TASK ITEM
From the entries that follow, gather each line holding the word "const".

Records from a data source

• • • • • • •

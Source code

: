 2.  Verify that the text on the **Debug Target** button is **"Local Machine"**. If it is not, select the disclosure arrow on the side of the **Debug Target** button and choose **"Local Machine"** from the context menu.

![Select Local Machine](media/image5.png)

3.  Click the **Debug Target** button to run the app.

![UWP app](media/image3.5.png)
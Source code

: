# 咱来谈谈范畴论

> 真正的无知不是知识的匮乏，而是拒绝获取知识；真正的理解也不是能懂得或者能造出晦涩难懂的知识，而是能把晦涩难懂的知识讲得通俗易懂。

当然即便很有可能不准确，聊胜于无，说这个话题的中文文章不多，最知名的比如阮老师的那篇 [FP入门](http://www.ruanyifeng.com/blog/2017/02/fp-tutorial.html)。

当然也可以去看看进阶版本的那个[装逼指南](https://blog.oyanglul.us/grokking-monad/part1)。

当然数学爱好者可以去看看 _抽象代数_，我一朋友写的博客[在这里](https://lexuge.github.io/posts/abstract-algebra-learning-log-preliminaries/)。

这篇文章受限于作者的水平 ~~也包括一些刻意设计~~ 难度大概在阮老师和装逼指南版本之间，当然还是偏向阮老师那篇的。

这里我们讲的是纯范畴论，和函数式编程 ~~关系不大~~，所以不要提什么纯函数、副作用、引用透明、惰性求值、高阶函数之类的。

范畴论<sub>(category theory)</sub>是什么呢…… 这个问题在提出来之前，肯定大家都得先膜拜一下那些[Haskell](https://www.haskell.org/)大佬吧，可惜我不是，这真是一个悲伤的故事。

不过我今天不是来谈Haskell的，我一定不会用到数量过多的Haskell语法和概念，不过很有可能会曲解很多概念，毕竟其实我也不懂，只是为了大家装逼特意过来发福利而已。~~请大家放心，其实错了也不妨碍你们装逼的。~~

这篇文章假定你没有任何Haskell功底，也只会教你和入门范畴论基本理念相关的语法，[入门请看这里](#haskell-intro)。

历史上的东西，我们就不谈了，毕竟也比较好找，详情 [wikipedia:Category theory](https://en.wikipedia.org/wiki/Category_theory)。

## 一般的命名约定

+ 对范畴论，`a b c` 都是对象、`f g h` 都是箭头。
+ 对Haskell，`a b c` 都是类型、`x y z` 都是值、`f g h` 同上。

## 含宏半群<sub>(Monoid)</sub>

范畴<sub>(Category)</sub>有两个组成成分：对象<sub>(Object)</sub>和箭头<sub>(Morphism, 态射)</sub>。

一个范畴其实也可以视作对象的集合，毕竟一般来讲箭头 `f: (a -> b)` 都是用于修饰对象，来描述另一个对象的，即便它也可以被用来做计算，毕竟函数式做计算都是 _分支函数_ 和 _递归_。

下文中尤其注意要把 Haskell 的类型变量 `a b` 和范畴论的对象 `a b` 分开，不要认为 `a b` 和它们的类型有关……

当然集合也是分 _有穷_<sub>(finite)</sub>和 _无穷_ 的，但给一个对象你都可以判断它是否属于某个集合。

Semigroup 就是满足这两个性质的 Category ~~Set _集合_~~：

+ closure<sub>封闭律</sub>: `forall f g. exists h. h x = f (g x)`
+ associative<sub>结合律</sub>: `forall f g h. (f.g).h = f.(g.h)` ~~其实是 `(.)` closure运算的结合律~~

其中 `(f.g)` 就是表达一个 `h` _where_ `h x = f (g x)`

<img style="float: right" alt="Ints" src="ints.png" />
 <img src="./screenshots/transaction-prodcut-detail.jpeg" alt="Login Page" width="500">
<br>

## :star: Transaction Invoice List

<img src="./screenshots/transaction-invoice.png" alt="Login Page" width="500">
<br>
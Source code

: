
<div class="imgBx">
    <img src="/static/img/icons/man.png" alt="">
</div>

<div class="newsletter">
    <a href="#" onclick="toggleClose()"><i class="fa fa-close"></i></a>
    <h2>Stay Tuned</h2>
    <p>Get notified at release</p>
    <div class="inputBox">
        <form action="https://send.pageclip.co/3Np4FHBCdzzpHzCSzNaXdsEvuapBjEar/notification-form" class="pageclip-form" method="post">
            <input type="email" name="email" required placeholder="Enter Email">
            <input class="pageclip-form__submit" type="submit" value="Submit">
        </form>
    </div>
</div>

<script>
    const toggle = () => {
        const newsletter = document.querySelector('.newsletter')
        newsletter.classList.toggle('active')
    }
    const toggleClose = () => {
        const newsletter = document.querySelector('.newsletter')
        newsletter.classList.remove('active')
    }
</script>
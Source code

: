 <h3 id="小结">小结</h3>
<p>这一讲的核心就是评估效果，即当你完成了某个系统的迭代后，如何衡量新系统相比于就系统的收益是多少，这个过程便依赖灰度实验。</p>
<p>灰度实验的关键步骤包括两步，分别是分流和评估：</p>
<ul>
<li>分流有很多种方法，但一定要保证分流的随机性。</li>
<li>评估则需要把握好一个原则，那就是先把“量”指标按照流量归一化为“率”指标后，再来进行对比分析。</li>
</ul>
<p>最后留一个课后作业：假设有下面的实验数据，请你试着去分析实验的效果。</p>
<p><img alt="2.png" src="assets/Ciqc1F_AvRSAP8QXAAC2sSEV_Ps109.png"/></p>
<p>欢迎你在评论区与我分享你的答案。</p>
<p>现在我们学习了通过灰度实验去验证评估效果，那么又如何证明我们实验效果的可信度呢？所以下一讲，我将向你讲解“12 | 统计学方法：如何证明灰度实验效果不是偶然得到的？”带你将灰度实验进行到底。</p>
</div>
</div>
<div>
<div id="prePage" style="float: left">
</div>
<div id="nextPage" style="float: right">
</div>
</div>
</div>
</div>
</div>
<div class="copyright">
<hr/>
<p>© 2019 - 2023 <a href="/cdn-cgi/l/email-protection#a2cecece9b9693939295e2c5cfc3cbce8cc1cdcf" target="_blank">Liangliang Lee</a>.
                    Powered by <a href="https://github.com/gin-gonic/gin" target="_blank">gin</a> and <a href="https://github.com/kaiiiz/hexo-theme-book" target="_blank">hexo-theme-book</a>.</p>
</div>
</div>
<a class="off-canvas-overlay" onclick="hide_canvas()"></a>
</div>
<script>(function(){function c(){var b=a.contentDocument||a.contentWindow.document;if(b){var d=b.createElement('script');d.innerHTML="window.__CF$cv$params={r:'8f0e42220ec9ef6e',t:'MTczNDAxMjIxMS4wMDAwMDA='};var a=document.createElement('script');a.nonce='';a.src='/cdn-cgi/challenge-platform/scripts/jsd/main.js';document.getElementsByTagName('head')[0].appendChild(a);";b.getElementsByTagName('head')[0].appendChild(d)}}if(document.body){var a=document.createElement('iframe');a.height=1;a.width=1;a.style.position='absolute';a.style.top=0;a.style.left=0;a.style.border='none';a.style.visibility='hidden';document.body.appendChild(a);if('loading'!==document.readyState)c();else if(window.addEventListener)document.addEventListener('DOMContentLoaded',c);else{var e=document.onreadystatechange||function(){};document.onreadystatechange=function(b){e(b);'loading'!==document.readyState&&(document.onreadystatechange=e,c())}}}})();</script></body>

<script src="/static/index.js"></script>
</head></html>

• • • • • • •

ANSWER TO THE PROBLEM
    const toggle = () => {
        const newsletter = document.querySelector('.newsletter')
    const toggleClose = () => {
        const newsletter = document.querySelector('.newsletter')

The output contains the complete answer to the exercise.